→ Work to be completed:
Read the lines below and count those that have the word "plackrequest". Respond with the number only.

→ Task material:
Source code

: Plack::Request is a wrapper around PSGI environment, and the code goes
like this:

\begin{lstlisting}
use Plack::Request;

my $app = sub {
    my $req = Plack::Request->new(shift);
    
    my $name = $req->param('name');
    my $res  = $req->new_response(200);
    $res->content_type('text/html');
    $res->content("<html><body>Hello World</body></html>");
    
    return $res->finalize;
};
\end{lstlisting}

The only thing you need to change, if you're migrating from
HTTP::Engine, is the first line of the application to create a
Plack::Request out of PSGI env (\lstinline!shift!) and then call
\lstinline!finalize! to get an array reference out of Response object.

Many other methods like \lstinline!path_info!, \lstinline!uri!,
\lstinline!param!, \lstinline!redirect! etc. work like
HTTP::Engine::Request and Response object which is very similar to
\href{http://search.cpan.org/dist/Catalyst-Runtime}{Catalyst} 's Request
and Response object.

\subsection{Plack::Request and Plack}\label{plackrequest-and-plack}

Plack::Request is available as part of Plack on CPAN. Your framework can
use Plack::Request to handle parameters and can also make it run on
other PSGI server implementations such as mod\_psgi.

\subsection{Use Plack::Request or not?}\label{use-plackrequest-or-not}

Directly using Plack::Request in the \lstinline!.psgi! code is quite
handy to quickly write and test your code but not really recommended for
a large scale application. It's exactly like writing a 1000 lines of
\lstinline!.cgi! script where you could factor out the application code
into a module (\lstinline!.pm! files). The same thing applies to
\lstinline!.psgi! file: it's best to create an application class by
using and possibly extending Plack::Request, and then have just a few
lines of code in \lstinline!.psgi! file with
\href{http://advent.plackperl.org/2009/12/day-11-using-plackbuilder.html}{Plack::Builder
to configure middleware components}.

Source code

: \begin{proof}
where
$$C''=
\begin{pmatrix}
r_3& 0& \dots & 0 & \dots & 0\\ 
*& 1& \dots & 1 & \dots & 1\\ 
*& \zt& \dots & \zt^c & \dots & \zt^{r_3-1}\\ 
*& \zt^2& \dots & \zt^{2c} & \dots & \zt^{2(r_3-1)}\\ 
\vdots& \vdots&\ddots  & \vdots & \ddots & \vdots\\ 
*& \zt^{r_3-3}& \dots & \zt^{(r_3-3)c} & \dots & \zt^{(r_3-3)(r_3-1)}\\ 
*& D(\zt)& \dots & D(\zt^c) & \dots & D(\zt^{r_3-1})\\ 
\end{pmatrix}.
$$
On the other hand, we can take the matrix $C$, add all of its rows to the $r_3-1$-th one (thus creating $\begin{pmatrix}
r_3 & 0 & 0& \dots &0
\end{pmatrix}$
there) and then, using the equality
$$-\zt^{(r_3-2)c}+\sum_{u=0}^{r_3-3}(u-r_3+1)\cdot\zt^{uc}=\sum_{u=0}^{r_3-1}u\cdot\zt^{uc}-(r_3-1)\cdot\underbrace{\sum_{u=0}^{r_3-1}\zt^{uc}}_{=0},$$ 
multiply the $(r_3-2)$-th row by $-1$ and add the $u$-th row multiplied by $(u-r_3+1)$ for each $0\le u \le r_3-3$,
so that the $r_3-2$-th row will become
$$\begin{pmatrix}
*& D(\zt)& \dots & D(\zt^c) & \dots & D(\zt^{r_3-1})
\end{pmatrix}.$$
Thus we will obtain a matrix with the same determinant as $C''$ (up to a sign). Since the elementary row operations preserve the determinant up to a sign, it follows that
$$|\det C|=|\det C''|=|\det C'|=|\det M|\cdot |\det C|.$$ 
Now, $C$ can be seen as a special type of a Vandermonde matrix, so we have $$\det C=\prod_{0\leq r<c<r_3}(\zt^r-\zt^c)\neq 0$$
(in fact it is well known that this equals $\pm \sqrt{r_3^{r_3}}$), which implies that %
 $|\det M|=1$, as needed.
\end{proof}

→ Solution for this problem:
2